Extra virgin is the crème de la crème of olive oil, with consumers often paying twice as much for extra virgin as for virgin oil. Yet a recent study by the University of California at Davis Olive Oil Center, in collaboration with the Australian Oils Research Laboratory, questions whether the oil on store shelves is really extra virgin. It also raises serious concerns about international testing methods and U.S. government regulations for olive oil.
According to European Union law, extra-virgin olive oil means the oil has been made by physical means, either a press or a centrifuge—no chemical solvents—and meet 32 chemical requirements, including having free acidity of no more than 0.8 percent. (Free acidity can indicate oil decomposition.) Virgin oil must have free acidity of no more than 2 percent.
Dan Flynn, director of the U.C. Davis Olive Center, says the study was prompted by anecdotal reports of poor-quality olive oil being sold as extra virgin. "Now we have empirical proof that such is the case," says Flynn.
The researchers bought multiple samples of 19 different brands of extra-virgin olive oil, 14 imported brands and five from California, purchased at retail outlets in the Sacramento, San Francisco and Los Angeles areas. A panel of trained tasters evaluated the oils and then researchers conducted a series of lab tests both at the center and in Australia. "Eleven tests were done on each oil sample for a total of 572 tests," says Flynn.
The researchers found that 69 percent of the imported oils labeled extra-virgin failed to meet established international standards, while 10 percent of the California-produced brands failed. About 99 percent of olive oil consumed in the U.S. is imported. The tests indicated that the oils might have been oxidized, made from damaged and overripe olives, improperly stored or even adulterated with cheaper refined olive oil. The authors also suggest that IOC methods for evaluating oils may be inadequate, arguing that new German and Australian standards produced better results.
One important caveat: Two California producers, Corto Olive and California Olive Ranch, as well as the California Olive Oil Council, helped finance the UC Davis research.
The IOC noted in a statement that Davis "reports results for only 52 samples of 19 brands, which is not statistically significant." In a position paper written in response to the Davis study, the IOC also pointed out that the German and Australian testing methods are not official methods cited in international standards.
"UC Davis stands behind the report, which was conducted in an IOC-accredited lab using IOC tests," says Flynn.
The U.S. government relies largely on the EU to police European olive oil. In April, the Department of Agriculture (USDA) published a revised set of standards—entirely voluntary—that will go into effect next October. If a producer wants a USDA seal on their bottle, according to Flynn, they will have to comply with the revised guidelines for extra-virgin oil. However, producers can opt to label a product extra virgin without the accompanying USDA seal and avoid the rules.

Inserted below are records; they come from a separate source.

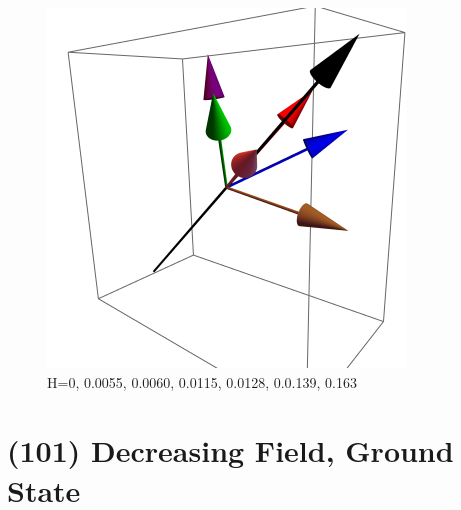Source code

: \documentclass{article}
\begin{document}
\begin{figure}[ht]
\includegraphics[scale=0.29]{HVariedData/Pictures/101Inc38S.png}
\caption{H=0, 0.0055, 0.0060, 0.0115, 0.0128, 0.0.139, 0.163}
\end{figure}
\clearpage

\section{(101) Decreasing Field, Ground State}
\end{document}
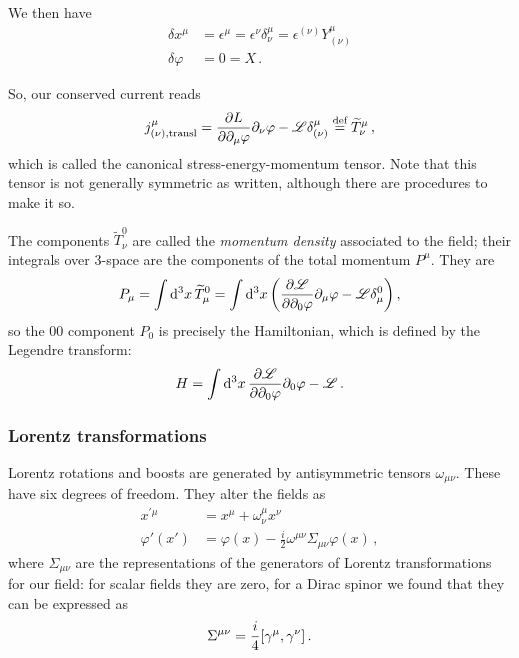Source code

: \documentclass[main.tex]{subfiles}
\begin{document}
We then have 
%
\begin{align}
\delta x^{\mu } &= \epsilon^{\mu } = \epsilon^{\nu } \delta^{\mu }_{\nu } = \epsilon^{(\nu)} Y^{\mu }_{(\nu )}  \\
\delta \varphi &= 0 = X
\,.
\end{align}

So, our conserved current reads 
%
\begin{align}
j^{\mu } _{(\nu), \text{transl}} = \pdv{L}{\partial_{\mu } \varphi } \partial_{\nu } \varphi  -  \mathscr{L} \delta^{\mu }_{(\nu )} \overset{\text{def}}{=} \widetilde{T}^{\mu }_{\nu }
\,,
\end{align}
%
which is called the canonical stress-energy-momentum tensor.
Note that this tensor is not generally symmetric as written, although there are procedures to make it so. 

The components \(\widetilde{T}^{0}_{\nu }\) are called the \emph{momentum density} associated to the field; their integrals over 3-space are the components of the total momentum \(P^{\mu }\). They are 
%
\begin{align}
P_{\mu } = \int \dd[3]{x} \widetilde{T}^{0}_{\mu } = \int \dd[3]{x} \qty(\pdv{\mathscr{L}}{\partial_{0} \varphi } \partial_{\mu } \varphi  - \mathscr{L} \delta^{0}_{\mu })
\,,
\end{align}
%
so the \(00\) component \(P_{0}\) is precisely the Hamiltonian, which is defined by the Legendre transform: 
%
\begin{align}
H = \int \dd[3]{x} \pdv{\mathscr{L}}{\partial_{0} \varphi } \partial_{0} \varphi - \mathscr{L}
\,.
\end{align}

\subsubsection{Lorentz transformations}

Lorentz rotations and boosts are generated by antisymmetric tensors \(\omega_{\mu \nu  }\). These have six degrees of freedom. They alter the fields as 
%
\begin{align}
x^{\prime \mu } &= x^{\mu } + \omega^{\mu }_{\nu }x^{\nu }  \\
\varphi '(x') &= \varphi (x) - \frac{i}{2} \omega^{\mu \nu } \Sigma_{\mu \nu } \varphi (x)
\,,
\end{align}
%
where \(\Sigma_{\mu \nu }\) are the representations of the generators of Lorentz transformations for our field: for scalar fields they are zero, for a Dirac spinor we found that they can be expressed as 
%
\begin{align}
\Sigma^{\mu \nu } = \frac{i}{4} \qty[\gamma^{\mu }, \gamma^{\nu }]
\,.
\end{align}
\end{document}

Terry Bane, chief of the Processed Products Branch of the USDA's Agricultural Marketing Service, the agency responsible for the standards, says there are no plans to establish mandatory standards at this time and that any incentive to do so would have to come from industry. While the USDA is responsible for the oversight of agricultural products, the Food and Drug Administration (FDA) is responsible for overseeing the labeling and safety of food products such as olive oil, but has no inspection program for olive oils. The agency only checks products when a complaint has been filed.

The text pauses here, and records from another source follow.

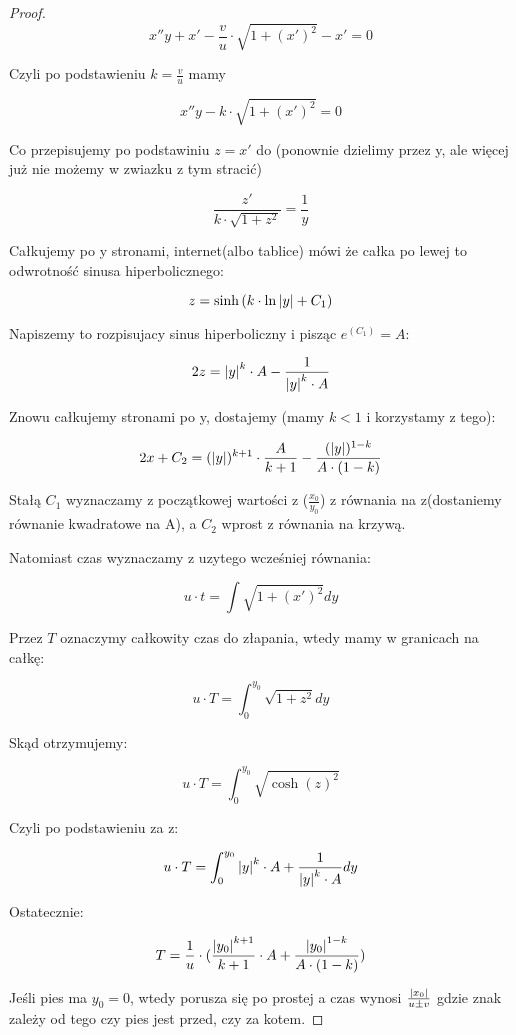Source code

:\documentclass[12pt]{article}
\begin{document}
\begin{proof}
\[ x''y + x' - \frac{v}{u} \cdot \sqrt{1 + (x')^2} - x' = 0 \]

Czyli po podstawieniu $ k = \frac{v}{u} $ mamy

\[ x''y - k \cdot \sqrt{1 + (x')^2} = 0 \]

Co przepisujemy po podstawiniu $ z = x' $ do (ponownie dzielimy przez y, ale więcej już nie możemy w zwiazku z tym stracić)

\[ \frac{z'}{k \cdot \sqrt{1 + z^2}} = \frac{1}{y} \]

Całkujemy po y stronami, internet(albo tablice) mówi że całka po lewej to odwrotność sinusa hiperbolicznego:

\[ z = \sinh{(k \cdot \ln{\abs{y}} + C_{1})} \]

Napiszemy to rozpisujacy sinus hiperboliczny i pisząc $e^(C_{1}) = A$:

\[ 2z = \abs{y}^k \cdot A - \frac{1}{\abs{y}^k \cdot A} \]

Znowu całkujemy stronami po y, dostajemy (mamy $ k < 1 $ i korzystamy z tego):

\[ 2x + C_{2} = (\abs{y})^{k+1} \cdot \frac{A}{k+1} - \frac{(\abs{y})^{1-k}}{A \cdot (1-k)}\]

Stałą $C_{1}$ wyznaczamy z początkowej wartości z ($ \frac{x_0}{y_0}$) z równania na z(dostaniemy równanie kwadratowe na A), a $C_{2}$ wprost z równania na krzywą.

Natomiast czas wyznaczamy z uzytego wcześniej równania:

\[ u \cdot t = \int{\sqrt{1 + (x')^2}} dy \]

Przez $T$ oznaczymy całkowity czas do złapania, wtedy mamy w granicach na całkę:

\[ u \cdot T = \int_{0}^{y_0} \sqrt{1 + z^2} dy\]

Skąd otrzymujemy:

\[ u \cdot T = \int_{0}^{y_0} \sqrt{\cosh(z)^2} \]

Czyli po podstawieniu za z: 

\[ u \cdot T = \int_{0}^{y_0} \abs{y}^k \cdot A + \frac{1}{\abs{y}^k \cdot A} dy \]

Ostatecznie:

\[ T = \frac{1}{u} \cdot (\frac{\abs{y_0}^{k+1}}{k+1} \cdot A + \frac{\abs{y_0}^{1-k}}{A \cdot (1-k)}) \]

Jeśli pies ma $y_0 = 0$, wtedy porusza się po prostej a czas wynosi $\frac{\abs{x_0}}{u \pm v}$ gdzie znak zależy od tego czy pies jest przed, czy za kotem.

\end{proof}
 
 
\end{document}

Armando Manni, a Tuscany-based producer of internationally acclaimed extra-virgin olive oils, would not comment on the study. But he did warn, "I hope all the consumers know that when they are buying an extra-virgin olive oil, they are only buying an oil that at the moment of pressing has been declared an extra-virgin oil. From that moment, the oil starts the natural process of oxidation. This natural process can be dramatically altered by UV rays, oxygen and high temperatures."
Asked for suggestions that might help consumers choose a high-quality extra-virgin olive oil, Flynn says that consumers should "look for an impression of freshness in aroma and flavor ... like cut grass." A good oil should "taste like it came from fresh fruit." Flynn says an oil should be purchased and consumed within a year of harvest. He also suggested looking for a knowledgeable merchant.